Sporting Chance
- Founded: 1 September 2000
- Founder: Tony Adams
- Location(s): Liphook, Hampshire and York, North Yorkshire;
- Website: www.sportingchanceclinic.com

= Sporting Chance Clinic =

UK mental health organization

Sporting Chance (sometimes referred to by its original name, Sporting Chance Clinic) is a registered UK based charity.

Formed in September 2000 and set up by former Arsenal and England football captain Tony Adams, Sporting Chance provides support to current and former professional athletes for mental and emotional health problems and treatment of addictive disorders.

On 27 September 2013, it was announced that former CEO Peter Kay had died aged 52.

== Services ==

===One-to-one therapy and triage===

Sporting Chance offers access to a national network of therapists and counsellors, all are vetted as to their qualification, specialism, place of practice, that they are suitably insured, that they maintain personal supervision and of course, their geography. Sporting Chance’s diligence process mirrors that of the BACP (British Association of Counsellors and Psychotherapists) and the UKCP (United Kingdom Council for Psychotherapy). This service can be accessed through a stakeholder referral or directly via a 24-hour telephone line. This service delivers talking therapy and treatment solutions to a wide range of mental and emotional health presentations.

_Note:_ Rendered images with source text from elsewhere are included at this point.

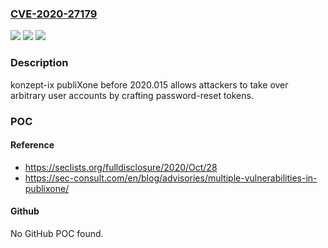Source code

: ### [CVE-2020-27179](https://cve.mitre.org/cgi-bin/cvename.cgi?name=CVE-2020-27179)
![](https://img.shields.io/static/v1?label=Product&message=n%2Fa&color=blue)
![](https://img.shields.io/static/v1?label=Version&message=n%2Fa&color=blue)
![](https://img.shields.io/static/v1?label=Vulnerability&message=n%2Fa&color=brighgreen)

### Description

konzept-ix publiXone before 2020.015 allows attackers to take over arbitrary user accounts by crafting password-reset tokens.

### POC

#### Reference
- https://seclists.org/fulldisclosure/2020/Oct/28
- https://sec-consult.com/en/blog/advisories/multiple-vulnerabilities-in-publixone/

#### Github
No GitHub POC found.

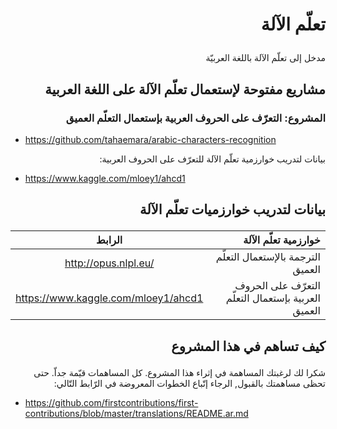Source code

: # <p dir="rtl">تعلّم الآلة</p>
<p dir="rtl"> مدخل إلى تعلّم الآلة باللغة العربيّة</p>

## <p dir="rtl">مشاريع مفتوحة لإستعمال تعلّم الآلة على اللغة العربية</p>

### <p dir="rtl">المشروع: التعرّف على الحروف العربية بإستعمال التعلّم العميق</p>
 
 * https://github.com/tahaemara/arabic-characters-recognition

<p dir="rtl">
بيانات لتدريب خوارزمية تعلّم الآلة للتعرّف على الحروف العربية:
</p>
 
 * https://www.kaggle.com/mloey1/ahcd1 

## <p dir="rtl">بيانات لتدريب خوارزميات تعلّم الآلة</p>

|الرابط|خوارزمية تعلّم الآلة|
|:-------------:| -----:|
| http://opus.nlpl.eu/ | الترجمة بالإستعمال التعلّم العميق |
| https://www.kaggle.com/mloey1/ahcd1      |   التعرّف على الحروف العربية بإستعمال التعلّم العميق |
 
## <p dir="rtl">كيف تساهم في هذا المشروع</p>

<p dir="rtl">
شكرا لك لرغبتك المساهمة في إثراء هذا المشروع. كل المساهمات قيّمة جداّ. حتى تحظى مساهمتك بالقبول, الرجاء إتّباع الخطوات المعروضة في الرّابط التّالي:
</p>

 * https://github.com/firstcontributions/first-contributions/blob/master/translations/README.ar.md
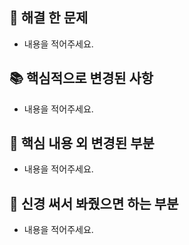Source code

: ## 🎲 해결 한 문제

- 내용을 적어주세요.

## 📚 핵심적으로 변경된 사항

- 내용을 적어주세요.

## 🤔 핵심 내용 외 변경된 부분

- 내용을 적어주세요.

## 🎸 신경 써서 봐줬으면 하는 부분

- 내용을 적어주세요.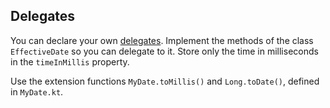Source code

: ## Delegates

You can declare your
own [delegates](https://kotlinlang.org/docs/delegated-properties.html#property-delegate-requirements).
Implement the methods of the class `EffectiveDate` so you can delegate to it.
Store only the time in milliseconds in the `timeInMillis` property.

Use the extension functions `MyDate.toMillis()` and `Long.toDate()`, defined in
`MyDate.kt`.

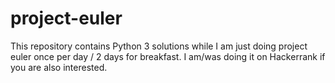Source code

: # project-euler
This repository contains Python 3 solutions while I am just doing project euler once per day / 2 days for breakfast. I am/was doing it on Hackerrank if you are also interested.

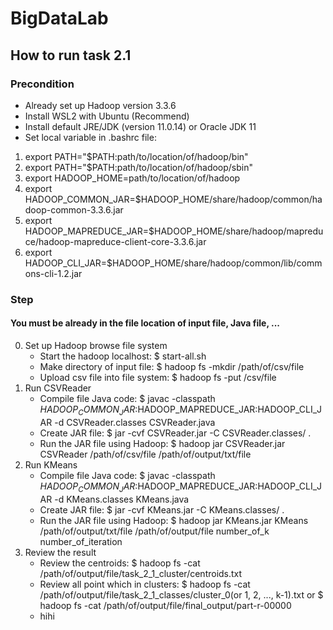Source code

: # BigDataLab

## How to run task 2.1

### Precondition

- Already set up Hadoop version 3.3.6
- Install WSL2 with Ubuntu (Recommend)
- Install default JRE/JDK (version 11.0.14) or Oracle JDK 11
- Set local variable in .bashrc file:

1. export PATH="$PATH:path/to/location/of/hadoop/bin"
2. export PATH="$PATH:path/to/location/of/hadoop/sbin"
3. export HADOOP_HOME=path/to/location/of/hadoop
4. export HADOOP_COMMON_JAR=$HADOOP_HOME/share/hadoop/common/hadoop-common-3.3.6.jar
5. export HADOOP_MAPREDUCE_JAR=$HADOOP_HOME/share/hadoop/mapreduce/hadoop-mapreduce-client-core-3.3.6.jar
6. export HADOOP_CLI_JAR=$HADOOP_HOME/share/hadoop/common/lib/commons-cli-1.2.jar

### Step

#### You must be already in the file location of input file, Java file, ...

0. Set up Hadoop browse file system
   - Start the hadoop localhost: $ start-all.sh
   - Make directory of input file: $ hadoop fs -mkdir /path/of/csv/file
   - Upload csv file into file system: $ hadoop fs -put /csv/file
1. Run CSVReader
   - Compile file Java code: $ javac -classpath $HADOOP_COMMON_JAR:$HADOOP_MAPREDUCE_JAR:HADOOP_CLI_JAR -d CSVReader.classes CSVReader.java
   - Create JAR file: $ jar -cvf CSVReader.jar -C CSVReader.classes/ .
   - Run the JAR file using Hadoop: $ hadoop jar CSVReader.jar CSVReader /path/of/csv/file /path/of/output/txt/file
2. Run KMeans
   - Compile file Java code: $ javac -classpath $HADOOP_COMMON_JAR:$HADOOP_MAPREDUCE_JAR:HADOOP_CLI_JAR -d KMeans.classes KMeans.java
   - Create JAR file: $ jar -cvf KMeans.jar -C KMeans.classes/ .
   - Run the JAR file using Hadoop: $ hadoop jar KMeans.jar KMeans /path/of/output/txt/file /path/of/output/file number_of_k number_of_iteration
3. Review the result
   - Review the centroids: $ hadoop fs -cat /path/of/output/file/task_2_1_cluster/centroids.txt
   - Review all point which in clusters: $ hadoop fs -cat /path/of/output/file/task_2_1_classes/cluster_0(or 1, 2, ..., k-1).txt or $ hadoop fs -cat /path/of/output/file/final_output/part-r-00000
   - hihi
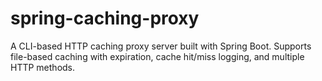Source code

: # spring-caching-proxy
A CLI-based HTTP caching proxy server built with Spring Boot. Supports file-based caching with expiration, cache hit/miss logging, and multiple HTTP methods.
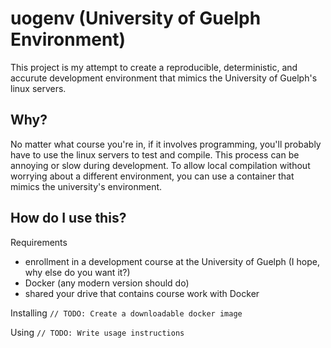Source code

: # uogenv (University of Guelph Environment)
This project is my attempt to create a reproducible, deterministic, and accurute development environment that mimics the University of Guelph's linux servers.

## Why?
No matter what course you're in, if it involves programming, you'll probably have to use the linux servers to test and compile. This process can be annoying or slow during development. To allow local compilation without worrying about a different environment, you can use a container that mimics the university's environment.

## How do I use this?
Requirements
- enrollment in a development course at the University of Guelph (I hope, why else do you want it?)
- Docker (any modern version should do)
- shared your drive that contains course work with Docker

Installing
`// TODO: Create a downloadable docker image`

Using
`// TODO: Write usage instructions`

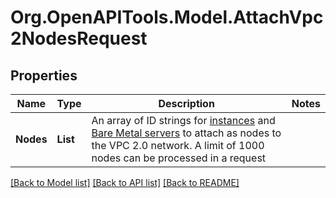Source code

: # Org.OpenAPITools.Model.AttachVpc2NodesRequest

## Properties

Name | Type | Description | Notes
------------ | ------------- | ------------- | -------------
**Nodes** | **List** | An array of ID strings for [instances](#operation/list-instances) and [Bare Metal servers](#operation/list-baremetals) to attach as nodes to the VPC 2.0 network. A limit of 1000 nodes can be processed in a request | 

[[Back to Model list]](../README.md#documentation-for-models) [[Back to API list]](../README.md#documentation-for-api-endpoints) [[Back to README]](../README.md)

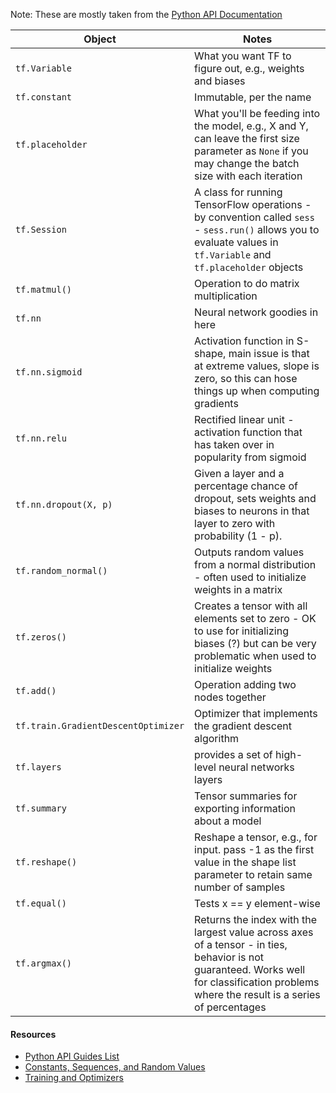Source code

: 


Note:  These are mostly taken from the [Python API Documentation](https://www.tensorflow.org/api_docs/python/)


| Object                          | Notes                                     |
|---------------------------------|-----------------------------------------------------------| 
| `tf.Variable`    | What you want TF to figure out, e.g., weights and biases |
| `tf.constant`    | Immutable, per the name |
| `tf.placeholder` | What you'll be feeding into the model, e.g., X and Y, can leave the first size parameter as `None` if you may change the batch size with each iteration |
| `tf.Session` | A class for running TensorFlow operations - by convention called `sess` - `sess.run()` allows you to evaluate values in `tf.Variable` and `tf.placeholder` objects |
| `tf.matmul()` | Operation to do matrix multiplication |
| `tf.nn` | Neural network goodies in here |
| `tf.nn.sigmoid` | Activation function in S-shape, main issue is that at extreme values, slope is zero, so this can hose things up when computing gradients |
| `tf.nn.relu` | Rectified linear unit - activation function that has taken over in popularity from sigmoid |
| `tf.nn.dropout(X, p)` | Given a layer and a percentage chance of dropout, sets weights and biases to neurons in that layer to zero with probability (1 - p). |
| `tf.random_normal()` | Outputs random values from a normal distribution - often used to initialize weights in a matrix |
| `tf.zeros()` | Creates a tensor with all elements set to zero - OK to use for initializing biases (?) but can be very problematic when used to initialize weights |
| `tf.add()` | Operation adding two nodes together |
| `tf.train.GradientDescentOptimizer` | Optimizer that implements the gradient descent algorithm | 
| `tf.layers` | provides a set of high-level neural networks layers |
| `tf.summary` | Tensor summaries for exporting information about a model |
| `tf.reshape()` | Reshape a tensor, e.g., for input.  pass -1 as the first value in the shape list parameter to retain same number of samples |
| `tf.equal()` | Tests x == y element-wise |
| `tf.argmax()` | Returns the index with the largest value across axes of a tensor - in ties, behavior is not guaranteed.  Works well for classification problems where the result is a series of percentages |


#### Resources

* [Python API Guides List](https://www.tensorflow.org/versions/master/api_guides/python/)
* [Constants, Sequences, and Random Values](https://www.tensorflow.org/versions/master/api_guides/python/constant_op)
* [Training and Optimizers](https://www.tensorflow.org/api_guides/python/train)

Over a thousand current and retired professional athletes will use this service each year.

===Residential treatment for addictive disorders===
Sporting Chance provides the only residential treatment facility in the world for the treatment of addictive disorders exclusively working with professional athletes, based at Forest Mere Country Club near Liphook, Hampshire. The treatment models are suitable for those presenting alcohol, substance and gambling problems, which are considered symptoms of an addictive disorder. There are 3 treatment programs delivered over different time spans, these are 5, 12 and 26 days. All are fully residential and tailored to an athlete, providing facilities and activities to enable any athlete to maintain the level of physical fitness they require to compete. The system is based on the twelve-step program of Alcoholics Anonymous. The aim is to provide a safe environment where the addict can begin a new life free from the drug or behavior pattern that has been damaging them, their families and their sporting life. The philosophy is based on Adams's own experiences of his requirements as an athlete in his own recovery from alcoholism.

===Education and training===

The charity delivers education seminars and workshops to a range of audiences across sport, primarily the athletes themselves but also those who work directly with athletes and those who work for the leagues and governing bodies that run the sports in which the athletes take part. All content is tailored to the audience it serves taking into account the sport, the age group, audience members' roles within the sport and any potential learning blocks within the group. Subjects discussed include general mental health and wellbeing in a sporting context, transition, emotional resilience, the impact of social media, problematic gambling, illicit substance use and addiction.

== Patrons ==
The patrons include ex-Sports Minister Kate Hoey, former professional footballer Lee Dixon, Tony Smith, Irish Jockey Sir A.P McCoy, athlete Dame Kelly Holmes and musician Sir Elton John.

== Stakeholders ==
The clinic is supported by various sporting bodies and institutions including the Professional Footballers' Association, The Premier League, The Football Association, The Professional Cricketers' Association, Rugby League Cares, The Professional Jockeys Association.